[Stored data]
____
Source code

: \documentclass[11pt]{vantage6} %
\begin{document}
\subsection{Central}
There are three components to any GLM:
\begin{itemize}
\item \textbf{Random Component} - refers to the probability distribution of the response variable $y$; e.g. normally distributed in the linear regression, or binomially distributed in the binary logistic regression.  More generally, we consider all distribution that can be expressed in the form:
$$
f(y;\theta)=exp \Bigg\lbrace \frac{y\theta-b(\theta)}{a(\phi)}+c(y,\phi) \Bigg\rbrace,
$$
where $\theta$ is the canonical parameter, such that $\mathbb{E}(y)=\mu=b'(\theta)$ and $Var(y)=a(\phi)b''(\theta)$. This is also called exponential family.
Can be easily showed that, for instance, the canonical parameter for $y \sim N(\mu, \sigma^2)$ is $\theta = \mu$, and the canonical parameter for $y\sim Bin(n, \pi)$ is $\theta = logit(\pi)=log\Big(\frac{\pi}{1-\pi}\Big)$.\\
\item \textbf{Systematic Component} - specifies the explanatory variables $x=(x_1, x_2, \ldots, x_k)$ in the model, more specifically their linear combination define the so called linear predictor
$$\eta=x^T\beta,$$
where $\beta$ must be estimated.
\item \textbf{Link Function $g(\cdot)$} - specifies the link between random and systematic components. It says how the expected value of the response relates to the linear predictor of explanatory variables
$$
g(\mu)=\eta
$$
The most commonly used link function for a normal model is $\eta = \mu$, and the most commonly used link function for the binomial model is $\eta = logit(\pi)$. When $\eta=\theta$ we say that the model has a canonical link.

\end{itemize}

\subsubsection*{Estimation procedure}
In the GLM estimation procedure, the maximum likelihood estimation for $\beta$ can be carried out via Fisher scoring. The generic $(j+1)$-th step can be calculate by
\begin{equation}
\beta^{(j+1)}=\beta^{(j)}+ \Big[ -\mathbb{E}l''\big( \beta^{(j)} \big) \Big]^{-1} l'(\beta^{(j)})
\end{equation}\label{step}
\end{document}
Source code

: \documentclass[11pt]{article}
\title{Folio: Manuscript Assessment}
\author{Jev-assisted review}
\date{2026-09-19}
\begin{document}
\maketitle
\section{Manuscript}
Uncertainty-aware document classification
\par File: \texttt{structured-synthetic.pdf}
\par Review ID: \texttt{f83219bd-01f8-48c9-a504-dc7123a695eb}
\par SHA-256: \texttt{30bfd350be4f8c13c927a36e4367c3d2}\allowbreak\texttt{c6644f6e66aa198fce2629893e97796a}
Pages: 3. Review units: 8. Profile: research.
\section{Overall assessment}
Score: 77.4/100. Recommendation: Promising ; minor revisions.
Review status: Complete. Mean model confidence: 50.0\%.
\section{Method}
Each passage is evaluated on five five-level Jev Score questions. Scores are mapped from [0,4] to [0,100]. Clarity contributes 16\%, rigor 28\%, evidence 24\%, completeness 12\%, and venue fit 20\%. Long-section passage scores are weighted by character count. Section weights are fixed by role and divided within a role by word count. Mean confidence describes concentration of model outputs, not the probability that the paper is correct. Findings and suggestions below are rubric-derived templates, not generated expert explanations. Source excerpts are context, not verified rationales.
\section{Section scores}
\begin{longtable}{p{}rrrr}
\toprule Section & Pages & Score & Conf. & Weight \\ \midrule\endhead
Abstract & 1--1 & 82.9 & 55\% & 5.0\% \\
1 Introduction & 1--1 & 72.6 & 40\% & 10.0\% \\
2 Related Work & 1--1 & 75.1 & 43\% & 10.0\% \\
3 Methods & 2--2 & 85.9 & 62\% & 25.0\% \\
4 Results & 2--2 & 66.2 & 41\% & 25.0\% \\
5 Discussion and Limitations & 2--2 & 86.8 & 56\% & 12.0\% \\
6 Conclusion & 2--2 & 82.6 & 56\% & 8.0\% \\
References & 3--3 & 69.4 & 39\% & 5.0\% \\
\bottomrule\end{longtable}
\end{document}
____
## Prompt
From the entries above, list each line with "scores" in it.

## Solution for this problem
Each passage is evaluated on five five-level Jev Score questions. Scores are mapped from [0,4] to [0,100]. Clarity contributes 16\%, rigor 28\%, evidence 24\%, completeness 12\%, and venue fit 20\%. Long-section passage scores are weighted by character count. Section weights are fixed by role and divided within a role by word count. Mean confidence describes concentration of model outputs, not the probability that the paper is correct. Findings and suggestions below are rubric-derived templates, not generated expert explanations. Source excerpts are context, not verified rationales.
\section{Section scores}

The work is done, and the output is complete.